Work instruction
The answer must be every line from the entries below that includes "html".

Data excerpts:
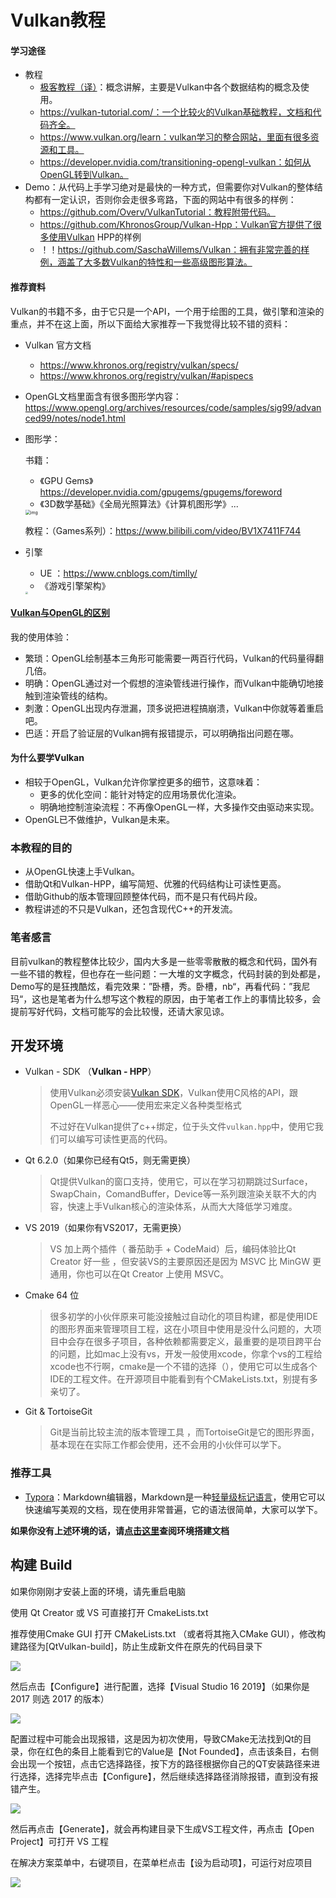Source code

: # Vulkan教程

#### 学习途径

- 教程
  - [极客教程（译）](https://geek-docs.com/vulkan/vulkan-tutorial/vulkan-tutorial-index.html)：概念讲解，主要是Vulkan中各个数据结构的概念及使用。
  - https://vulkan-tutorial.com/：一个比较火的Vulkan基础教程，文档和代码齐全。
  - https://www.vulkan.org/learn：vulkan学习的整合网站，里面有很多资源和工具。
  - https://developer.nvidia.com/transitioning-opengl-vulkan：如何从OpenGL转到Vulkan。
- Demo：从代码上手学习绝对是最快的一种方式，但需要你对Vulkan的整体结构都有一定认识，否则你会走很多弯路，下面的网站中有很多的样例：
  - https://github.com/Overv/VulkanTutorial：教程附带代码。
  - https://github.com/KhronosGroup/Vulkan-Hpp：Vulkan官方提供了很多使用Vulkan HPP的样例
  - ！！https://github.com/SaschaWillems/Vulkan：拥有非常完善的样例，涵盖了大多数Vulkan的特性和一些高级图形算法。

#### 推荐資料

Vulkan的书籍不多，由于它只是一个API，一个用于绘图的工具，做引擎和渲染的重点，并不在这上面，所以下面给大家推荐一下我觉得比较不错的资料：

- Vulkan 官方文档 
  - https://www.khronos.org/registry/vulkan/specs/
  - https://www.khronos.org/registry/vulkan/#apispecs

- OpenGL文档里面含有很多图形学内容：https://www.opengl.org/archives/resources/code/samples/sig99/advanced99/notes/node1.html 

- 图形学：

  书籍：

  - 《GPU Gems》https://developer.nvidia.com/gpugems/gpugems/foreword
  - 《3D数学基础》《全局光照算法》《计算机图形学》...

  

  <img src="https://i0.hdslb.com/bfs/article/266b78da71b4185f239f3508e6f5c3dc9de7aa91.png@612w_641h_progressive.webp" alt="img" style="zoom: 50%;" />

  教程：（Games系列）：https://www.bilibili.com/video/BV1X7411F744

- 引擎

  -   UE ：https://www.cnblogs.com/timlly/
  - 《游戏引擎架构》

  <img src="https://bkimg.cdn.bcebos.com/pic/2cf5e0fe9925bc3122742eca5cdf8db1cb1370b2?x-bce-process=image/watermark,image_d2F0ZXIvYmFpa2UxMTY=,g_7,xp_5,yp_5/format,f_auto" style="zoom: 25%;" />



#### [Vulkan与OpenGL的区别](https://geek-docs.com/vulkan/vulkan-tutorial/vulkan-and-opengl.html)

我的使用体验：

- 繁琐：OpenGL绘制基本三角形可能需要一两百行代码，Vulkan的代码量得翻几倍。
- 明确：OpenGL通过对一个假想的渲染管线进行操作，而Vulkan中能确切地接触到渲染管线的结构。
- 刺激：OpenGL出现内存泄漏，顶多说把进程搞崩溃，Vulkan中你就等着重启吧。
- 巴适：开启了验证层的Vulkan拥有报错提示，可以明确指出问题在哪。

#### 为什么要学Vulkan

- 相较于OpenGL，Vulkan允许你掌控更多的细节，这意味着：
  - 更多的优化空间：能针对特定的应用场景优化渲染。
  - 明确地控制渲染流程：不再像OpenGL一样，大多操作交由驱动来实现。
- OpenGL已不做维护，Vulkan是未来。

### 本教程的目的

- 从OpenGL快速上手Vulkan。
- 借助Qt和Vulkan-HPP，编写简短、优雅的代码结构让可读性更高。
- 借助Github的版本管理回顾整体代码，而不是只有代码片段。
- 教程讲述的不只是Vulkan，还包含现代C++的开发流。

### 笔者感言

目前vulkan的教程整体比较少，国内大多是一些零零散散的概念和代码，国外有一些不错的教程，但也存在一些问题：一大堆的文字概念，代码封装的到处都是，Demo写的是狂拽酷炫，看完效果：”卧槽，秀。卧槽，nb“，再看代码：”我尼玛“，这也是笔者为什么想写这个教程的原因，由于笔者工作上的事情比较多，会提前写好代码，文档可能写的会比较慢，还请大家见谅。



## 开发环境

- Vulkan - SDK （**Vulkan - HPP**）

  > 使用Vulkan必须安装[Vulkan SDK](https://vulkan.lunarg.com/)，Vulkan使用C风格的API，跟OpenGL一样恶心——使用宏来定义各种类型格式
  >
  > 不过好在Vulkan提供了c++绑定，位于头文件`vulkan.hpp`中，使用它我们可以编写可读性更高的代码。

- Qt 6.2.0（如果你已经有Qt5，则无需更换）

  > Qt提供Vulkan的窗口支持，使用它，可以在学习初期跳过Surface，SwapChain，ComandBuffer，Device等一系列跟渲染关联不大的内容，快速上手Vulkan核心的渲染体系，从而大大降低学习难度。

- VS 2019（如果你有VS2017，无需更换）

  > VS 加上两个插件（ 番茄助手 + CodeMaid）后，编码体验比Qt Creator 好一些 ，但安装VS的主要原因还是因为 MSVC 比 MinGW 更通用，你也可以在Qt Creator 上使用 MSVC。

- Cmake 64 位

  > 很多初学的小伙伴原来可能没接触过自动化的项目构建，都是使用IDE的图形界面来管理项目工程，这在小项目中使用是没什么问题的，大项目中会存在很多子项目，各种依赖都需要定义，最重要的是项目跨平台的问题，比如mac上没有vs，开发一般使用xcode，你拿个vs的工程给xcode也不行啊，cmake是一个不错的选择（），使用它可以生成各个IDE的工程文件。在开源项目中能看到有个CMakeLists.txt，别提有多亲切了。

- Git & TortoiseGit

  > Git是当前比较主流的版本管理工具 ，而TortoiseGit是它的图形界面，基本现在在实际工作都会使用，还不会用的小伙伴可以学下。

### 推荐工具

- [Typora](https://www.typora.io/)：Markdown编辑器，Markdown是一种[轻量级标记语言](https://baike.baidu.com/item/轻量级标记语言/52671915)，使用它可以快速编写美观的文档，现在使用非常普遍，它的语法很简单，大家可以学下。

  

**如果你没有上述环境的话，请[点击这里](./Doc/环境搭建.md)查阅环境搭建文档**



## 构建 Build

如果你刚刚才安装上面的环境，请先重启电脑

使用 Qt Creator 或 VS 可直接打开 CmakeLists.txt

推荐使用Cmake GUI 打开 CMakeLists.txt （或者将其拖入CMake GUI），修改构建路径为[QtVulkan-build]，防止生成新文件在原先的代码目录下

![](./Doc/Src/CMake01.png)

然后点击【Configure】进行配置，选择【Visual Studio 16 2019】（如果你是 2017 则选 2017 的版本）

![](./Doc/Src/CMake02.png)

配置过程中可能会出现报错，这是因为初次使用，导致CMake无法找到Qt的目录，你在红色的条目上能看到它的Value是【Not Founded】，点击该条目，右侧会出现一个按钮，点击它选择路径，按下方的路径根据你自己的QT安装路径来进行选择，选择完毕点击【Configure】，然后继续选择路径消除报错，直到没有报错产生。

![](./Doc/Src/CMake03.png)

然后再点击【Generate】，就会再构建目录下生成VS工程文件，再点击【Open Project】可打开 VS 工程 

在解决方案菜单中，右键项目，在菜单栏点击【设为启动项】，可运行对应项目

![](./Doc/Src/CMake04.png)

Response for this exercise
  - [极客教程（译）](https://geek-docs.com/vulkan/vulkan-tutorial/vulkan-tutorial-index.html)：概念讲解，主要是Vulkan中各个数据结构的概念及使用。
- OpenGL文档里面含有很多图形学内容：https://www.opengl.org/archives/resources/code/samples/sig99/advanced99/notes/node1.html 
#### [Vulkan与OpenGL的区别](https://geek-docs.com/vulkan/vulkan-tutorial/vulkan-and-opengl.html)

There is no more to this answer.